Tom must learn in order to become a match for the lawyers,

time:2023-12-02 04:02:38 source:Yun Wen Yun Wu Network author:nature

CHAPTER XI. Indigenous Productions - Botanical Gardens - Suggested Experiments - Lack of Encouragement to Gold-diggers - Prospects of Gold-digging - We want "Nuggets" - Who is to Blame? - Governor's Salary - Fallacies of a Five Years' Reign - Neglected Education of the People - Responsibilities of Conquest - Progress of Christianity.

Tom must learn in order to become a match for the lawyers,

The foregoing chapter may appear to decry in toto the indigenous productions of Ceylon, as it is asserted that they are valueless in their natural state. Nevertheless, I do not imply that they must necessarily remain useless. Where Nature simply creates a genus, cultivation extends the species, and from an insignificant parent stock we propagate our finest varieties of both animals and vegetables. Witness the wild kale, parsnip, carrot, crab-apple, sloe, etc., all utterly worthless, but nevertheless the first parents of their now choice descendants.

Tom must learn in order to become a match for the lawyers,

It is therefore impossible to say what might not he done in the improvement of indigenous productions were the attention of science bestowed upon them. But all this entails expense, and upon whom is this to fall? Out of a hundred experiments ninety-nine might fail. In Ceylon we have no wealthy experimentalists, no agricultural exhibitions, no model farms, but every man who settles in a colony has left the mother country to better himself; therefore, no private enterprise is capable of such speculation. It clearly rests upon the government to develop the resources of the country, to prove the value of the soil, which is delivered to the purchaser at so much per acre, good or bad. But no; it is not in the nature of our government to move from an established routine. As the squirrel revolves his cage, so governor after governor rolls his dull course along, pockets his salary, and leaves the poor colony as he found it.

Tom must learn in order to become a match for the lawyers,

The government may direct the attention of the public, in reply, to their own establishment - to the botanical gardens. Have we not botanical gardens? We have, indeed, and much good they should do, if conducted upon the principle of developing local resources; but this would entail expense, and, like everything in the hands of government, it dies in its birth for want of consistent management.

With an able man as superintendent at a good salary, the beautiful gardens at Peredenia are rendered next to useless for want of a fund at his disposal. Instead of being conducted as an experimental farm, they are little more than ordinary pleasure-grounds, filled with the beautiful foliage of the tropics and kept in perfect order. What benefit have they been to the colony? Have the soils of various districts been tested? have new fibres been manufactured from the countless indigenous fibrous plants? have new oils been extracted? have medicinal drugs been produced? have dyes been extracted? have improvements been suggested in the cultivation of any of the staple articles of Ceylon export? In fact, has ANYTHING ever been done by government for the interest of the private settler?

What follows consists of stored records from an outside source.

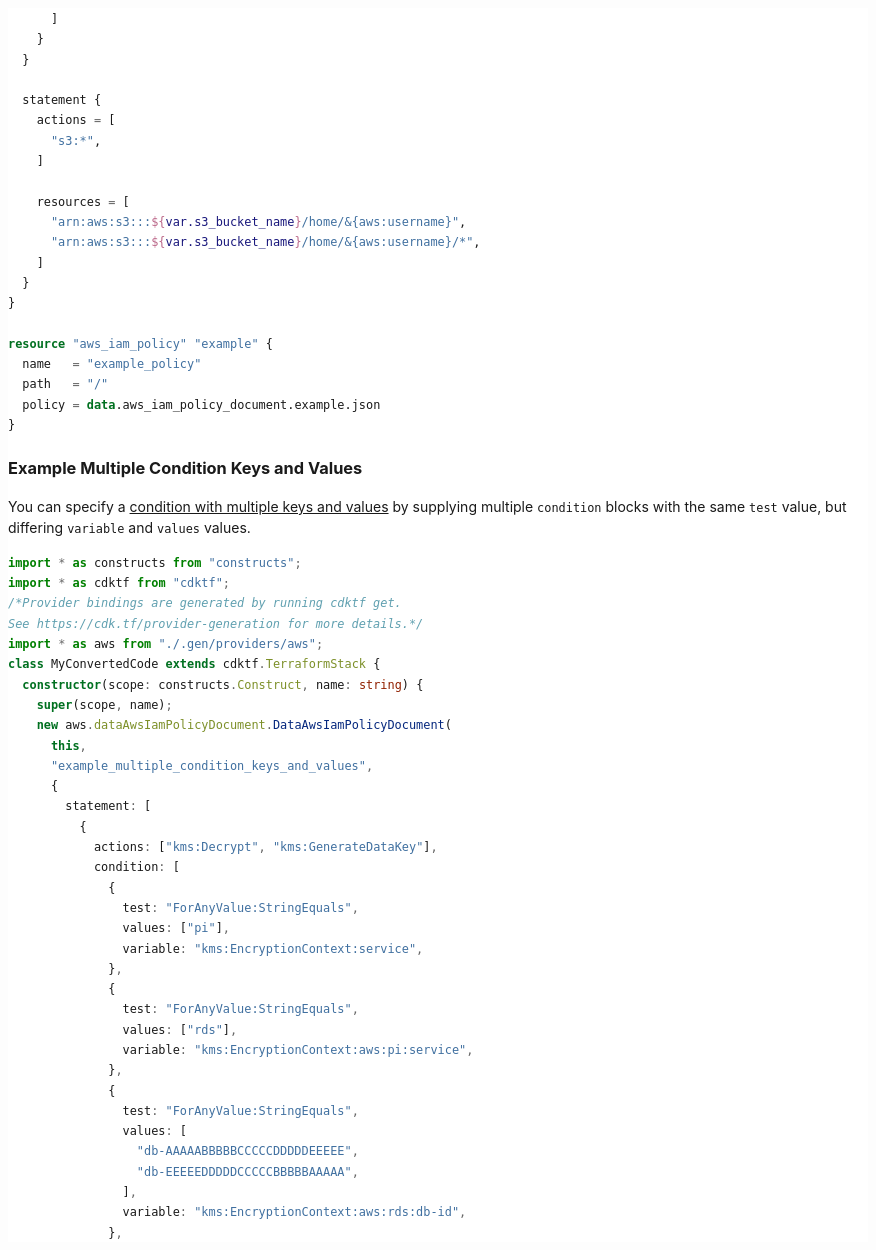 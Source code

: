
 ```terraform
      ]
    }
  }

  statement {
    actions = [
      "s3:*",
    ]

    resources = [
      "arn:aws:s3:::${var.s3_bucket_name}/home/&{aws:username}",
      "arn:aws:s3:::${var.s3_bucket_name}/home/&{aws:username}/*",
    ]
  }
}

resource "aws_iam_policy" "example" {
  name   = "example_policy"
  path   = "/"
  policy = data.aws_iam_policy_document.example.json
}
```

### Example Multiple Condition Keys and Values

You can specify a [condition with multiple keys and values](https://docs.aws.amazon.com/IAM/latest/UserGuide/reference_policies_multi-value-conditions.html) by supplying multiple `condition` blocks with the same `test` value, but differing `variable` and `values` values.

```typescript
import * as constructs from "constructs";
import * as cdktf from "cdktf";
/*Provider bindings are generated by running cdktf get.
See https://cdk.tf/provider-generation for more details.*/
import * as aws from "./.gen/providers/aws";
class MyConvertedCode extends cdktf.TerraformStack {
  constructor(scope: constructs.Construct, name: string) {
    super(scope, name);
    new aws.dataAwsIamPolicyDocument.DataAwsIamPolicyDocument(
      this,
      "example_multiple_condition_keys_and_values",
      {
        statement: [
          {
            actions: ["kms:Decrypt", "kms:GenerateDataKey"],
            condition: [
              {
                test: "ForAnyValue:StringEquals",
                values: ["pi"],
                variable: "kms:EncryptionContext:service",
              },
              {
                test: "ForAnyValue:StringEquals",
                values: ["rds"],
                variable: "kms:EncryptionContext:aws:pi:service",
              },
              {
                test: "ForAnyValue:StringEquals",
                values: [
                  "db-AAAAABBBBBCCCCCDDDDDEEEEE",
                  "db-EEEEEDDDDDCCCCCBBBBBAAAAA",
                ],
                variable: "kms:EncryptionContext:aws:rds:db-id",
              },
```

This is not the fault of the manager of the gardens; he has the will, but no funds. My idea of the object of a botanical garden is, that agricultural theories should be reduced to facts, upon which private enterprise may speculate, and by such success the government should ultimately benefit.

It is well known to the commonest school-boy that soil which may be favorable to one plant is not adapted to another; therefore, where there is a diversity of soils it stands to reason that there should be a corresponding variety of crops to suit those soils, so as to make the whole surface of the land yield its proportion.

In Ceylon, where the chief article of production is coffee, land (upon an estate) which is not suitable to this cultivation is usually considered waste. Thus the government and the private proprietor are alike losers in possessing an amount of unprofitable soil.